Take ownership of the default directory for the web server - for a more complex setup, you will probably want to set up this as a separate Apache service:
sudo chown $USER /var/www/html
sudo rm /var/www/html/index.html
Download Viroblast and unpack it in the /var/www/html (or whatever
directory MDZ_WEBSITE_DIR or MDZ_VIROBLAST_DIR points to). Note that
you need to ensure that the viroblast/data
directory is writable by
the webserver user.
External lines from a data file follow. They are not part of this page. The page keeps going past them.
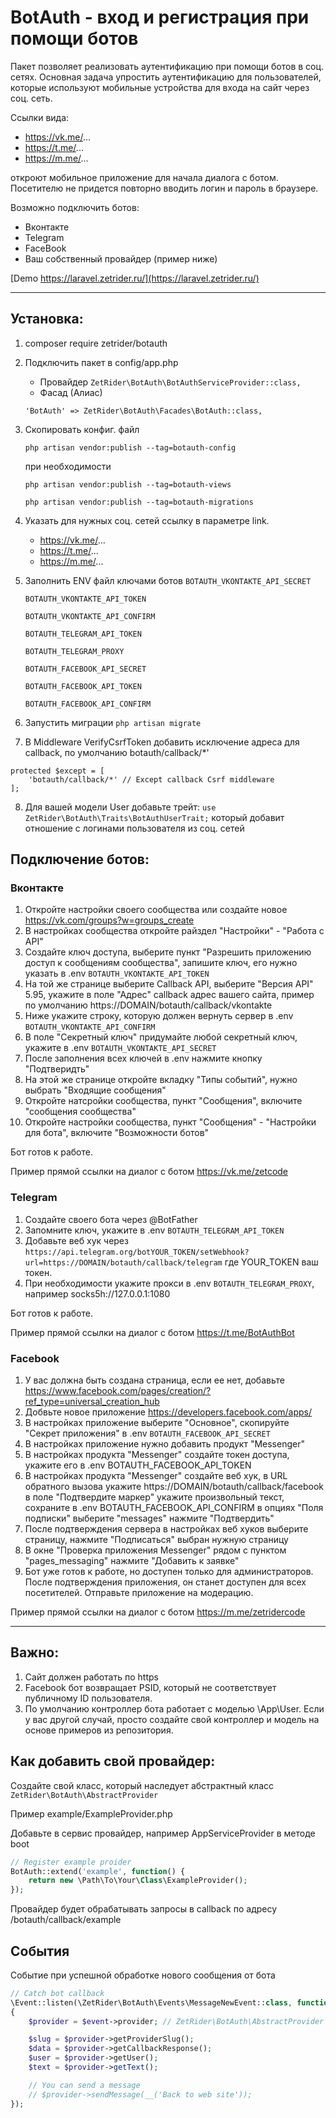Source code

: # BotAuth - вход и регистрация при помощи ботов

Пакет позволяет реализовать аутентификацию при помощи ботов в соц. сетях.
Основная задача упростить аутентификацию для пользователей, которые используют мобильные устройства для входа на сайт через соц. сеть.

Ссылки вида:

* https://vk.me/...
* https://t.me/...
* https://m.me/...

откроют мобильное приложение для начала диалога с ботом. Посетителю не придется повторно вводить логин и пароль в браузере.

Возможно подключить ботов:

* Вконтакте
* Telegram
* FaceBook
* Ваш собственный провайдер (пример ниже)

[Demo https://laravel.zetrider.ru/](https://laravel.zetrider.ru/)
____

## Установка:

1. composer require zetrider/botauth

2. Подключить пакет в config/app.php
    * Провайдер
    ```ZetRider\BotAuth\BotAuthServiceProvider::class,```
    * Фасад (Алиас)

    ```'BotAuth' => ZetRider\BotAuth\Facades\BotAuth::class,```

3. Скопировать конфиг. файл

   ``` php artisan vendor:publish --tag=botauth-config ```

   при необходимости

   ``` php artisan vendor:publish --tag=botauth-views ```

   ``` php artisan vendor:publish --tag=botauth-migrations ```

4. Указать для нужных соц. сетей ссылку в параметре link.

    * https://vk.me/...
    * https://t.me/...
    * https://m.me/...

5. Заполнить ENV файл ключами ботов
   ```BOTAUTH_VKONTAKTE_API_SECRET```

    ```BOTAUTH_VKONTAKTE_API_TOKEN```

    ```BOTAUTH_VKONTAKTE_API_CONFIRM```

    ```BOTAUTH_TELEGRAM_API_TOKEN```

    ```BOTAUTH_TELEGRAM_PROXY```

    ```BOTAUTH_FACEBOOK_API_SECRET```

    ```BOTAUTH_FACEBOOK_API_TOKEN```

    ```BOTAUTH_FACEBOOK_API_CONFIRM```

6. Запустить миграции
    ``` php artisan migrate ```

7. В Middleware VerifyCsrfToken добавить исключение адреса для callback, по умолчанию botauth/callback/*'
```
protected $except = [
    'botauth/callback/*' // Except callback Csrf middleware
];
```

8. Для вашей модели User добавьте трейт:
```use ZetRider\BotAuth\Traits\BotAuthUserTrait;```
который добавит отношение с логинами пользователя из соц. сетей

## Подключение ботов:

### Вконтакте
1. Откройте настройки своего сообщества или создайте новое https://vk.com/groups?w=groups_create
2. В настройках сообщества откройте райздел "Настройки" - "Работа с API"
3. Создайте ключ доступа, выберите пункт "Разрешить приложению доступ к сообщениям сообщества", запишите ключ, его нужно указать в .env ```BOTAUTH_VKONTAKTE_API_TOKEN```
4. На той же странице выберите Callback API, выберите "Версия API" 5.95, укажите в поле "Адрес" callback адрес вашего сайта, пример по умолчанию https://DOMAIN/botauth/callback/vkontakte
5. Ниже укажите строку, которую должен вернуть сервер в .env ```BOTAUTH_VKONTAKTE_API_CONFIRM```
6. В поле "Секретный ключ" придумайте любой секретный ключ, укажите в .env ```BOTAUTH_VKONTAKTE_API_SECRET```
7. После заполнения всех ключей в .env нажмите кнопку "Подтверидть"
8. На этой же странице откройте вкладку "Типы событий", нужно выбрать "Входящие сообщения"
9. Откройте натсройки сообщества, пункт "Сообщения", включите "сообщения сообщества"
10. Откройте настройки сообщества, пункт "Сообщения" - "Настройки для бота", включите "Возможности ботов"

Бот готов к работе.

Пример прямой ссылки на диалог с ботом https://vk.me/zetcode

### Telegram
1. Создайте своего бота через @BotFather
2. Запомните ключ, укажите в .env ```BOTAUTH_TELEGRAM_API_TOKEN```
3. Добавьте веб хук через
```https://api.telegram.org/botYOUR_TOKEN/setWebhook?url=https://DOMAIN/botauth/callback/telegram```
где YOUR_TOKEN ваш токен.
4. При необходимости укажите прокси в .env
```BOTAUTH_TELEGRAM_PROXY```, например socks5h://127.0.0.1:1080

Бот готов к работе.

Пример прямой ссылки на диалог с ботом https://t.me/BotAuthBot

### Facebook

1. У вас должна быть создана страница, если ее нет, добавьте https://www.facebook.com/pages/creation/?ref_type=universal_creation_hub
2. Добвьте новое приложение https://developers.facebook.com/apps/
3. В настройках приложение выберите "Основное", скопируйте "Секрет приложения" в .env ```BOTAUTH_FACEBOOK_API_SECRET```
4. В настройках приложение нужно добавить продукт "Messenger"
5. В настройках продукта "Messenger" создайте токен доступа, укажите его в .env BOTAUTH_FACEBOOK_API_TOKEN
6. В настройках продукта "Messenger" создайте веб хук, в URL обратного вызова укажите https://DOMAIN/botauth/callback/facebook
в поле "Подтвердите маркер" укажите произвольный текст, сохраните в .env BOTAUTH_FACEBOOK_API_CONFIRM
в опциях "Поля подписки" выберите "messages"
нажмите "Подтвердить"
6. После подтверждения сервера в настройках веб хуков выберите страницу, нажмите "Подписаться" выбран нужную страницу
7. В окне "Проверка приложения Messenger" рядом с пунктом "pages_messaging" нажмите "Добавить к заявке"
8. Бот уже готов к работе, но доступен только для администраторов. После подтверждения приложения, он станет доступен для всех посетителей. Отправьте приложение на модерацию.

Пример прямой ссылки на диалог с ботом https://m.me/zetridercode

___

## Важно:
1. Сайт должен работать по https
2. Facebook бот возвращает PSID, который не соответствует публичному ID пользователя.
3. По умолчанию контроллер бота работает с моделью \App\User. Если у вас другой случай, просто создайте свой контроллер и модель на основе примеров из репозитория.

## Как добавить свой провайдер:
Создайте свой класс, который наследует абстрактный класс ```ZetRider\BotAuth\AbstractProvider```

Пример example/ExampleProvider.php

Добавьте в сервис провайдер, например AppServiceProvider в методе boot

```php
// Register example proider
BotAuth::extend('example', function() {
    return new \Path\To\Your\Class\ExampleProvider();
});
```
Провайдер будет обрабатывать запросы в callback по адресу /botauth/callback/example

## События
Событие при успешной обработке нового сообщения от бота

```php
// Catch bot callback
\Event::listen(\ZetRider\BotAuth\Events\MessageNewEvent::class, function($event)
{
    $provider = $event->provider; // ZetRider\BotAuth\AbstractProvider

    $slug = $provider->getProviderSlug();
    $data = $provider->getCallbackResponse();
    $user = $provider->getUser();
    $text = $provider->getText();

    // You can send a message
    // $provider->sendMessage(__('Back to web site'));
});
```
Viroblast ships with 32-bit versions of the
BLAST+ suite, so on a 64bit system, you also need to get some
compatibility stuff:
sudo apt-get install libc6-i386 libstdc++6:i386 zlib1g:i386 bzip2:i386
Xapian is by default installed in the /usr/lib/cgi-bin directory, but
you may need to link mods-available/cgi.load
to mods-enabled
in the
Apache config directory. See also the README file in the
services/xapian-index directory.
Adding a dataset
To add a data set, make a new subdirectory, and populate it with the
files that constitute the dataset. Then run mdz prepare
.
mkdir DataSet
mv [....] DataSet/
mdz prepare DataSet
You should now have a meta.xml
file in DataSet. Now, edit the
metadata file, and fill in details. When everything is satisfactory,
you can run mdz import
, and if everything goes well, the data set is
imported into the repository.
When mdz prepare
is run, two metadata sections are generated with
empty (that is, just an ellipsis) contents. The <description>
section should contain a text describing what the data set is, while
the <provenance>
section should describe how the data set came
about (usually corresponding to 'methods'). Plain text is fine, and
can be used by many services, e.g. it will be indexed and searched by
the xapian/omega service. But in order to be more directly useful,
one might want to add more structure to the text. Currently, the
following tags are defined to help with this:
Species
A reference to a species can be wrapped with a <species>
tag. The
contents is just free text, but the tag has a required attribute,
tsn
, and an optional one sciname
. Typically, it would look
something like:
<species tsn="89113" sciname="Lepeophtheirus salmonis">Atlantic salmon louse</species>
Currently, this will be indexed by xapain (so you can search for
e.g. species:salmon
), and the website service builds a table linking
datasets to species.
Dataset
Often it is useful to refer to other datasets. Again, the contents is plain text, but a required attribute must point to the dataset ID (i.e. its directory name), and an optional attribute describes the kind of relationship. For example:
...replaces the <dataset id="1234567890abcdef" rel="obsoletes">454 libraries</dataset>...
The possible values for rel
are defined in the schema file meta.rnc
.
Person and location
Currently plain text fields, this is likely to change as more structure is added in the future.